== Data to examine

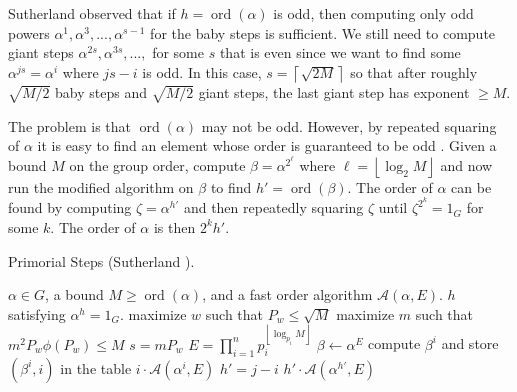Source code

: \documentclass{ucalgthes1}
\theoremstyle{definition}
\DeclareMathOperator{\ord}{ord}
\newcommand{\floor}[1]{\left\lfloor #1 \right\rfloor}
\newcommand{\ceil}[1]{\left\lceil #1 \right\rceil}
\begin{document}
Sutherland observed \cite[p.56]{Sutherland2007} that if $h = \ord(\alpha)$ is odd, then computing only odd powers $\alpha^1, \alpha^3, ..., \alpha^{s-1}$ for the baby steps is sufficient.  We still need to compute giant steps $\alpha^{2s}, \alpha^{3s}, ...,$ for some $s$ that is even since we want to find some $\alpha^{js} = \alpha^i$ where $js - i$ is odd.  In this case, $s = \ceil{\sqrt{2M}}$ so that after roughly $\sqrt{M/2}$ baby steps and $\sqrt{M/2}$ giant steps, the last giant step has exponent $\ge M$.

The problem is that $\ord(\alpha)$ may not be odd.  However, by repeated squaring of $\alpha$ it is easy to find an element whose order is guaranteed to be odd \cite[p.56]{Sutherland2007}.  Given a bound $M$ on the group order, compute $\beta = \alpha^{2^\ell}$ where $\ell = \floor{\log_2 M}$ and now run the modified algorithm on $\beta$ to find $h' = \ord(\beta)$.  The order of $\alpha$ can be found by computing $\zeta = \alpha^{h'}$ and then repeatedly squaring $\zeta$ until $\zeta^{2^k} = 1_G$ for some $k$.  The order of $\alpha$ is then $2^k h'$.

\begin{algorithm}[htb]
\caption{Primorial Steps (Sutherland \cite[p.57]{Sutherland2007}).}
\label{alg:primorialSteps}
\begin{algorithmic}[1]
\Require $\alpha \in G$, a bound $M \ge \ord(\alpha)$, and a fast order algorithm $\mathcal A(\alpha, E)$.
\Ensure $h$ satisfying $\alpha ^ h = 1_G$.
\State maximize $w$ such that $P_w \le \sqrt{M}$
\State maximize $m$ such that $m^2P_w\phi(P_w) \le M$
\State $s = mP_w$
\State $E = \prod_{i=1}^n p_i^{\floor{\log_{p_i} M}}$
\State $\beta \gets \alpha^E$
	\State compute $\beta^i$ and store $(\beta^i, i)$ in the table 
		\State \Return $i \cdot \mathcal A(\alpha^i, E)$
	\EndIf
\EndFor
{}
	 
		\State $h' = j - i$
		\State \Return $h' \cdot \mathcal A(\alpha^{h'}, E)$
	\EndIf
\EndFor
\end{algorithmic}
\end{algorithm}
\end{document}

====

**What you have to do:**
Print nothing but the lines from the one that contains "that $m^2P_w\phi(P_w) \le M$" to the final line of the data, both included, exactly as they read.

**Response for this exercise:**
\State maximize $m$ such that $m^2P_w\phi(P_w) \le M$
\State $s = mP_w$
\State $E = \prod_{i=1}^n p_i^{\floor{\log_{p_i} M}}$
\State $\beta \gets \alpha^E$
	\State compute $\beta^i$ and store $(\beta^i, i)$ in the table 
		\State \Return $i \cdot \mathcal A(\alpha^i, E)$
	\EndIf
\EndFor
{}
	 
		\State $h' = j - i$
		\State \Return $h' \cdot \mathcal A(\alpha^{h'}, E)$
	\EndIf
\EndFor
\end{algorithmic}
\end{algorithm}
\end{document}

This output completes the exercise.